“Remember your last end,” Scripture admonishes us. Yet it seems that few people do, or maybe they remember when they attend a funeral or hear of a friend’s death. For us, November, the month of the Holy Souls can be a wake-up call. We are jolted into an awareness of the transience of time as we remember and pray for those who have gone before us. “Like a drop of sea water, like a grain of sand, so are these few days among the days of eternity” (Sir 18:8).
The secular celebrations of Halloween, when young people dress up in black clothes like witches or the grim reaper, or depicting a skull and cross bones, may be an unwitting attempt to mock death so as to avoid facing the inevitable reality. When our days are overloaded with distractions we block out the thought that one day we will not be here. The fear of death is very real and many of us steer clear of facing our own mortality. No one wants to go down that road.

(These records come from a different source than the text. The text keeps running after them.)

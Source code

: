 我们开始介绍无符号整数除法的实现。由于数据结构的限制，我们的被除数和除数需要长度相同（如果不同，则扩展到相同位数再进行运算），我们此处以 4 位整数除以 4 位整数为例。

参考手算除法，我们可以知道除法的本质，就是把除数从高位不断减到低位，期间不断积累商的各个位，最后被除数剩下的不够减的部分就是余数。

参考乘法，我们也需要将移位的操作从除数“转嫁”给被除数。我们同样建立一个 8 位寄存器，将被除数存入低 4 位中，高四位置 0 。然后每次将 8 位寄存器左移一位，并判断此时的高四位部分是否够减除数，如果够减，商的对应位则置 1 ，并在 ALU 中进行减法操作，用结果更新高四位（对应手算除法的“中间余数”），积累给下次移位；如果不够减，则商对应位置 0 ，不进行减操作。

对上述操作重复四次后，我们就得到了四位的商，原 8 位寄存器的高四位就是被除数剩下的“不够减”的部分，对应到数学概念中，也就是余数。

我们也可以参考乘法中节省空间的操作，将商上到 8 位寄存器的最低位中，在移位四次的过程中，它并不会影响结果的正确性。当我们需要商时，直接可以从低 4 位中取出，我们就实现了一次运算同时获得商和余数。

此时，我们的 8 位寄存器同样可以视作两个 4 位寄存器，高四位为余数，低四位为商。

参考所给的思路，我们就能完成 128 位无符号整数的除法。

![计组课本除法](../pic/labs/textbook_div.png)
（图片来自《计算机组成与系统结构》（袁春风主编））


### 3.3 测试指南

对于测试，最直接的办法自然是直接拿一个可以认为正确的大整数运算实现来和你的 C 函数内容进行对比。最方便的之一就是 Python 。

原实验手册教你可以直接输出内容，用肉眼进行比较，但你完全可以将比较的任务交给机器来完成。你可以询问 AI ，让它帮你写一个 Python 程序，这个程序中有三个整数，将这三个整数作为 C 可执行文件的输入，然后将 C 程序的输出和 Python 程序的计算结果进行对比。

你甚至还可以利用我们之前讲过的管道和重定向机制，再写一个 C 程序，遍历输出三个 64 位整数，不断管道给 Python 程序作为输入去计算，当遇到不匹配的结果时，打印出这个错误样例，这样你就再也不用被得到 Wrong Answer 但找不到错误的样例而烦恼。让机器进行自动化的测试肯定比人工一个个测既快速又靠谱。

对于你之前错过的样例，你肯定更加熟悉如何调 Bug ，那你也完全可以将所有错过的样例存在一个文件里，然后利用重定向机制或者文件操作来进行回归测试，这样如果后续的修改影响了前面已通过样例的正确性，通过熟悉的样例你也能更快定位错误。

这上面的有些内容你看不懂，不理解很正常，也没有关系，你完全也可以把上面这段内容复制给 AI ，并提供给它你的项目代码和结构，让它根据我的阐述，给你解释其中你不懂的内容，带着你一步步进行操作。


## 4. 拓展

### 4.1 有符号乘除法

Yet the thought of death, my own death, can be a powerful teacher. “When we die we take nothing with us” (Ps 49:18). All things are passing. So let us walk gently through life, thoroughly loving, wholeheartedly enjoying, arms wide open to embrace but also ready to let go. Here, death is a good friend, showing us that “We have here no lasting city” (Heb 13:14). We peacefully accept the inevitability of our dying, knowing neither the day nor the hour.
Job (or Handel) got it right: “I know that my Redeemer liveth…and in my flesh I shall see God…my eyes shall behold…” (Job 19:25). Deeper than all the bruising or battering or horrific violence that may befall us is deep trust in the Son of God. Our faith tells us, strengthens us, gives us joy because we believe, heart and soul, that “The Lord is risen!”
This is the road mapped out by Christ. “Dying you destroyed our death….” we say at Mass, immediately after the consecration. Do we really believe this? The fact that He died is what is important, not that we ourselves must die. “Remember Jesus Christ, raised from the dead,” Paul wrote, and in a following verse, “if we have died with him we shall live with him” (2 Tim: 8; 11).
This is a liberating truth that we need to reflect on again and again: Christ has tasted death for me, my own death. Because of Him, we too will come through death; we too will live. He has gone before us and as we grow into him we lose all fear of death. “If we live,” Paul says, “we live for the Lord, and if we die we die for the Lord: so then, whether we live or die we are the Lord’s” (Rom 14: 7-8).
So yes, let us remember our last end, not with fear but with trust in Jesus who has prepared a place for us so that, “Where I am you may be also” (Jn 14). Who would not be overjoyed to be always with Him?